To do
Take every line in the entries that includes the word "thaissacarvalho" and copy it.

(Stored data)
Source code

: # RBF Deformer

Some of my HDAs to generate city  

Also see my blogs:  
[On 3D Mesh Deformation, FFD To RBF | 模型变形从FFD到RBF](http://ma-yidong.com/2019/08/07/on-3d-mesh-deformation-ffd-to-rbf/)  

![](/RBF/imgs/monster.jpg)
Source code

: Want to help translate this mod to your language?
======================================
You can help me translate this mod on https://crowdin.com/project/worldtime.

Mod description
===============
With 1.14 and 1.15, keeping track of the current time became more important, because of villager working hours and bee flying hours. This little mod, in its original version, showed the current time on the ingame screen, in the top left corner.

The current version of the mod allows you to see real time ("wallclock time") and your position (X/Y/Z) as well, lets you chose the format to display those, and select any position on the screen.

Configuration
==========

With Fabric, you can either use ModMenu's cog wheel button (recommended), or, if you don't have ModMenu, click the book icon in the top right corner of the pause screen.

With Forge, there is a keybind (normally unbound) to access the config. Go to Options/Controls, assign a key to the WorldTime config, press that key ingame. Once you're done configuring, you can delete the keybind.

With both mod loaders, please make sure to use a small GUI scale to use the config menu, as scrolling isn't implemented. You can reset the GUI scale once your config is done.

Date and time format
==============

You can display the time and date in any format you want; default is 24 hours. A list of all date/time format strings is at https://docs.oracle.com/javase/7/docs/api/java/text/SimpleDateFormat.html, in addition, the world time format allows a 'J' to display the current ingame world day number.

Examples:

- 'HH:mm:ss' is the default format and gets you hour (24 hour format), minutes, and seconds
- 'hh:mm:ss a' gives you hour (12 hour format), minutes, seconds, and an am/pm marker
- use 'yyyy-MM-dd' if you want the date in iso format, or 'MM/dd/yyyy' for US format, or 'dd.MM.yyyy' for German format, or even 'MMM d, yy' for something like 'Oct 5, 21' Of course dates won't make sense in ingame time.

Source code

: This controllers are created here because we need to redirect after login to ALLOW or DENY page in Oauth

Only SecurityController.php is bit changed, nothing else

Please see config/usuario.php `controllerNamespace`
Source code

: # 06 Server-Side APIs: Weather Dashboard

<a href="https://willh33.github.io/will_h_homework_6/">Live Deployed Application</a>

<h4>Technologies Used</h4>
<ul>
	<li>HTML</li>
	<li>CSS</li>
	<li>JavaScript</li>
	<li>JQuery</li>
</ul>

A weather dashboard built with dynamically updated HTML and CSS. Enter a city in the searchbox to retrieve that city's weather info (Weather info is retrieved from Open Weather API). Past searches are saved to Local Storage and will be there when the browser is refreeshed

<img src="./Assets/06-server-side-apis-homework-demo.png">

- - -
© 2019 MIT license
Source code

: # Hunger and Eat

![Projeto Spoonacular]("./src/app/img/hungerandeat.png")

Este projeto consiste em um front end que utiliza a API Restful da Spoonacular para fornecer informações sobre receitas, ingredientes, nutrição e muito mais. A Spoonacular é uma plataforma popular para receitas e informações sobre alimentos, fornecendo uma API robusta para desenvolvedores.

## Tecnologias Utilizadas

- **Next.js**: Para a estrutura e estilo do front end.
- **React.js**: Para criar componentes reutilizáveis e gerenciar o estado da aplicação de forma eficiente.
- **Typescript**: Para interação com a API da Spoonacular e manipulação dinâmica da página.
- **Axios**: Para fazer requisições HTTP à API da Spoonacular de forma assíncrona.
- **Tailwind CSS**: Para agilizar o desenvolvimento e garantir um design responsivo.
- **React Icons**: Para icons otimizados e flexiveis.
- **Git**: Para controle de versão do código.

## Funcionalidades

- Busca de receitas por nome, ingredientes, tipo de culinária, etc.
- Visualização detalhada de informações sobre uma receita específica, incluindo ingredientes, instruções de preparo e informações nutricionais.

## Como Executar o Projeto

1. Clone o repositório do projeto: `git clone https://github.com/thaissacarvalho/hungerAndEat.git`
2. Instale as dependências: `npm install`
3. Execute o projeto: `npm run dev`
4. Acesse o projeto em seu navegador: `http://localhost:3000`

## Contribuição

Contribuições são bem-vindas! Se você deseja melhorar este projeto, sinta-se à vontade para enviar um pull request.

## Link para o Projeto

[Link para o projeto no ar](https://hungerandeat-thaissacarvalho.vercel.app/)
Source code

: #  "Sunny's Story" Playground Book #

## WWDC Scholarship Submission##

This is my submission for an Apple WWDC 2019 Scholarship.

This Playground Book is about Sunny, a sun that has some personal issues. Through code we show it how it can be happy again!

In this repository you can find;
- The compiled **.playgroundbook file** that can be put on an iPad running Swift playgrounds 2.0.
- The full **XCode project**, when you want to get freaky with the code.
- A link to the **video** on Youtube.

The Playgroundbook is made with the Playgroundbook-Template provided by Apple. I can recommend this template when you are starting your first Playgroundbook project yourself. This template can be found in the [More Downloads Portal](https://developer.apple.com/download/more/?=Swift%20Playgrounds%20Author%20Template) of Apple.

Answer for this exercise
1. Clone o repositório do projeto: `git clone https://github.com/thaissacarvalho/hungerAndEat.git`
[Link para o projeto no ar](https://hungerandeat-thaissacarvalho.vercel.app/)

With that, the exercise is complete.